Puertas para empresas En general, el uso de la AOD está hoy determinado por las ‘Alianzas Público-Privadas’, que han abierto de par en par a las empresas las puertas de los fondos públicos de la cooperación española, con el apoyo entusiasta de la corriente mayoritaria en las ONGD, sometida a ‘la cultura de las clases dominantes’. No es extraño, y es significativo que las críticas consistentes a la política de cooperación española vengan fundamentalmente de fuera del sector ONGD, como ha ocurrido recientemente con las críticas de la campaña Quién debe a Quién a la reforma del FAD. En realidad, el mejor criterio para juzgar la calidad de una ONGD es saber cuáles son sus relaciones y alianzas prioritarias; las ONGD comprometidas efectivamente en la acción solidaria están junto a los movimientos sociales, aunque tengan que asumir los riesgos y los esfuerzos de remar contra la corriente.
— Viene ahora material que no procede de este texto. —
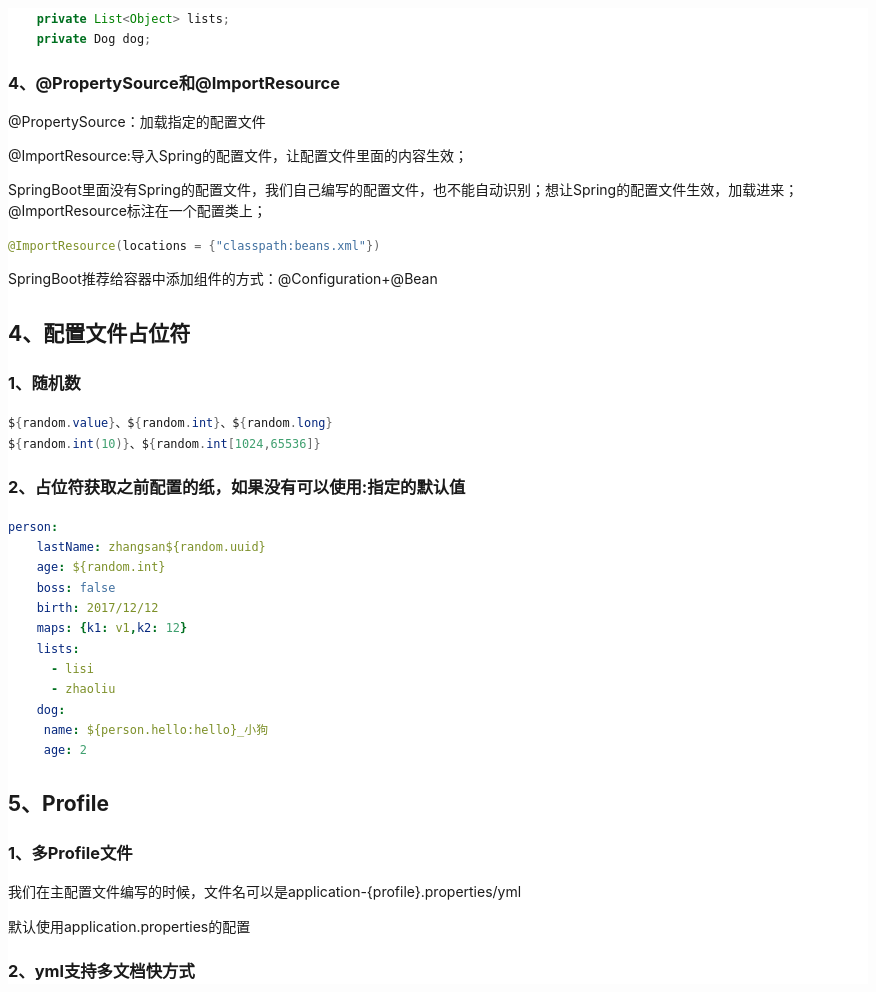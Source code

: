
 ```java
    private List<Object> lists;
    private Dog dog;
```

### 4、@PropertySource和@ImportResource

@PropertySource：加载指定的配置文件

@ImportResource:导入Spring的配置文件，让配置文件里面的内容生效；

SpringBoot里面没有Spring的配置文件，我们自己编写的配置文件，也不能自动识别；想让Spring的配置文件生效，加载进来；@ImportResource标注在一个配置类上；

```java
@ImportResource(locations = {"classpath:beans.xml"})
```



SpringBoot推荐给容器中添加组件的方式：@Configuration+@Bean

## 4、配置文件占位符

### 1、随机数

```java
${random.value}、${random.int}、${random.long}
${random.int(10)}、${random.int[1024,65536]}
```

### 2、占位符获取之前配置的纸，如果没有可以使用:指定的默认值

```yaml
person:
    lastName: zhangsan${random.uuid}
    age: ${random.int}
    boss: false
    birth: 2017/12/12
    maps: {k1: v1,k2: 12}
    lists:
      - lisi
      - zhaoliu
    dog:
     name: ${person.hello:hello}_小狗
     age: 2
```

## 5、Profile

### 1、多Profile文件

我们在主配置文件编写的时候，文件名可以是application-{profile}.properties/yml

默认使用application.properties的配置

### 2、yml支持多文档快方式
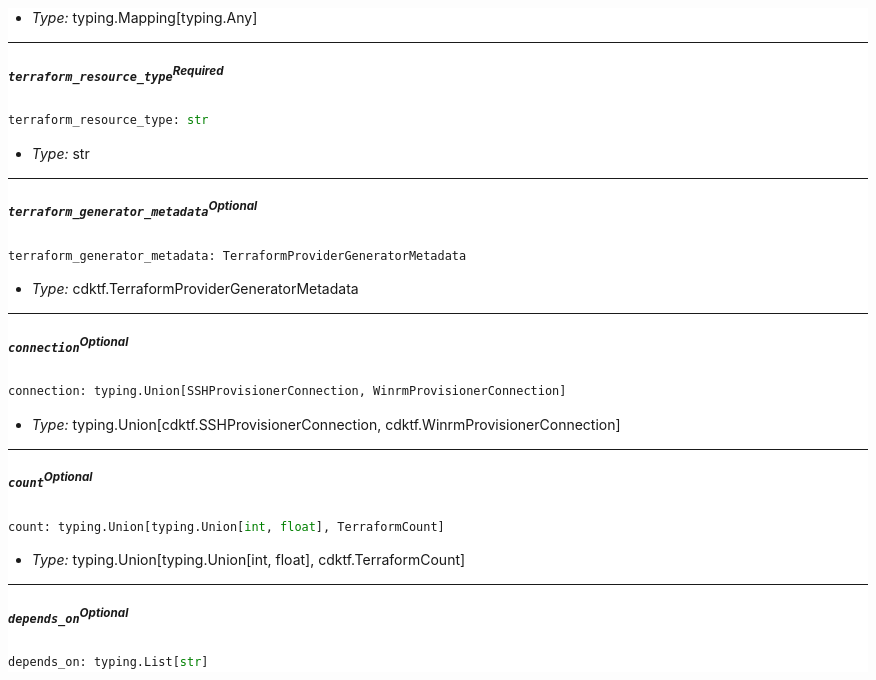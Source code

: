 - *Type:* typing.Mapping[typing.Any]

---

##### `terraform_resource_type`<sup>Required</sup> <a name="terraform_resource_type" id="@cdktf/provider-gitlab.projectDeployToken.ProjectDeployToken.property.terraformResourceType"></a>

```python
terraform_resource_type: str
```

- *Type:* str

---

##### `terraform_generator_metadata`<sup>Optional</sup> <a name="terraform_generator_metadata" id="@cdktf/provider-gitlab.projectDeployToken.ProjectDeployToken.property.terraformGeneratorMetadata"></a>

```python
terraform_generator_metadata: TerraformProviderGeneratorMetadata
```

- *Type:* cdktf.TerraformProviderGeneratorMetadata

---

##### `connection`<sup>Optional</sup> <a name="connection" id="@cdktf/provider-gitlab.projectDeployToken.ProjectDeployToken.property.connection"></a>

```python
connection: typing.Union[SSHProvisionerConnection, WinrmProvisionerConnection]
```

- *Type:* typing.Union[cdktf.SSHProvisionerConnection, cdktf.WinrmProvisionerConnection]

---

##### `count`<sup>Optional</sup> <a name="count" id="@cdktf/provider-gitlab.projectDeployToken.ProjectDeployToken.property.count"></a>

```python
count: typing.Union[typing.Union[int, float], TerraformCount]
```

- *Type:* typing.Union[typing.Union[int, float], cdktf.TerraformCount]

---

##### `depends_on`<sup>Optional</sup> <a name="depends_on" id="@cdktf/provider-gitlab.projectDeployToken.ProjectDeployToken.property.dependsOn"></a>

```python
depends_on: typing.List[str]
```

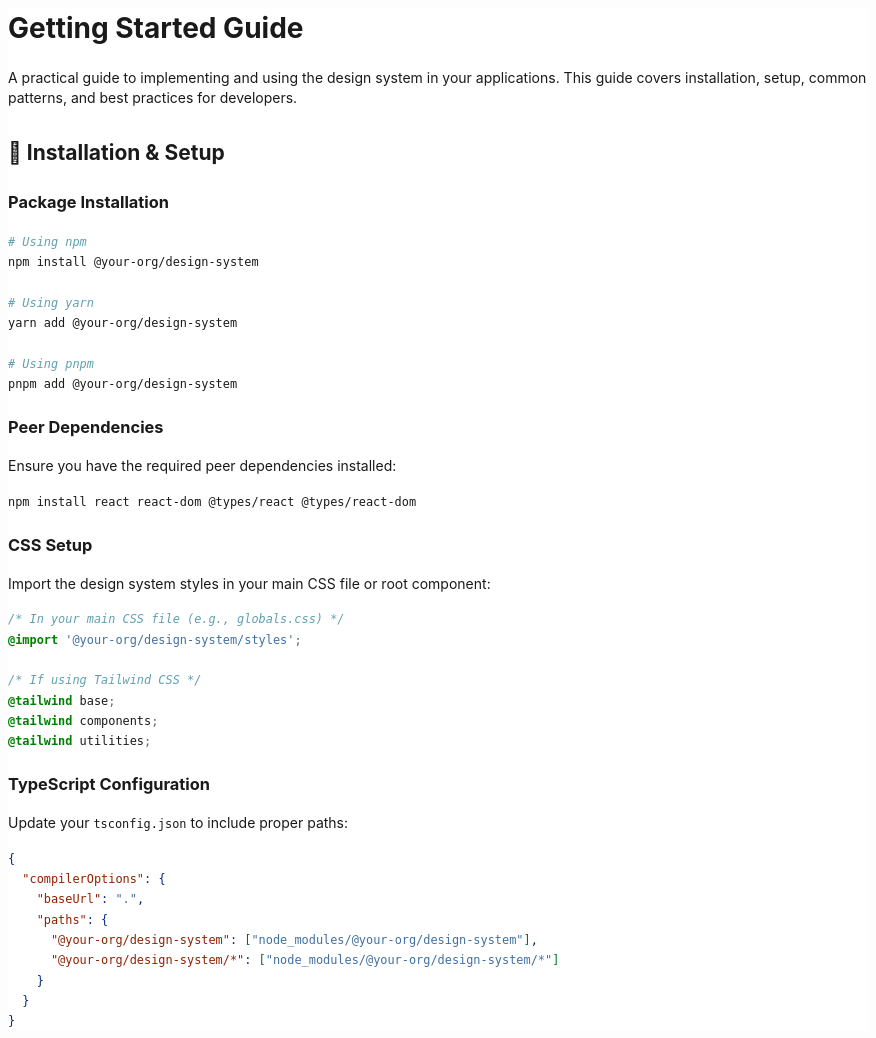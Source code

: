# Getting Started Guide

A practical guide to implementing and using the design system in your applications. This guide covers installation, setup, common patterns, and best practices for developers.

## 🚀 Installation & Setup

### Package Installation

```bash
# Using npm
npm install @your-org/design-system

# Using yarn
yarn add @your-org/design-system

# Using pnpm
pnpm add @your-org/design-system
```

### Peer Dependencies

Ensure you have the required peer dependencies installed:

```bash
npm install react react-dom @types/react @types/react-dom
```

### CSS Setup

Import the design system styles in your main CSS file or root component:

```css
/* In your main CSS file (e.g., globals.css) */
@import '@your-org/design-system/styles';

/* If using Tailwind CSS */
@tailwind base;
@tailwind components;
@tailwind utilities;
```

### TypeScript Configuration

Update your `tsconfig.json` to include proper paths:

```json
{
  "compilerOptions": {
    "baseUrl": ".",
    "paths": {
      "@your-org/design-system": ["node_modules/@your-org/design-system"],
      "@your-org/design-system/*": ["node_modules/@your-org/design-system/*"]
    }
  }
}
```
«Somos la primera generación que puede acabar con la pobreza», dice un bobo eslogan de moda, que sirve como estribillo de canciones de protesta-light coreadas dentro de lo que Isaac Rosa ha llamado las «adhesiones fofas» contra la pobreza. Pero la capacidad de acabar con la pobreza no depende de avances tecnológicos o del volumen del PIB mundial. La historia de nuestra época puede leerse como una sucesión de luchas emancipatorias contra el capitalismo y el colonialismo de generaciones de las gentes ‘de abajo’, que quisieron y pudieron acabar con la explotación, y por tanto, con la pobreza, pero fueron derrotadas. Vencieron las ‘clases dominantes’, el capitalismo, o si se quiere los ricos, o también ‘la riqueza’. ¿Para cuando una «Alianza contra la Riqueza»?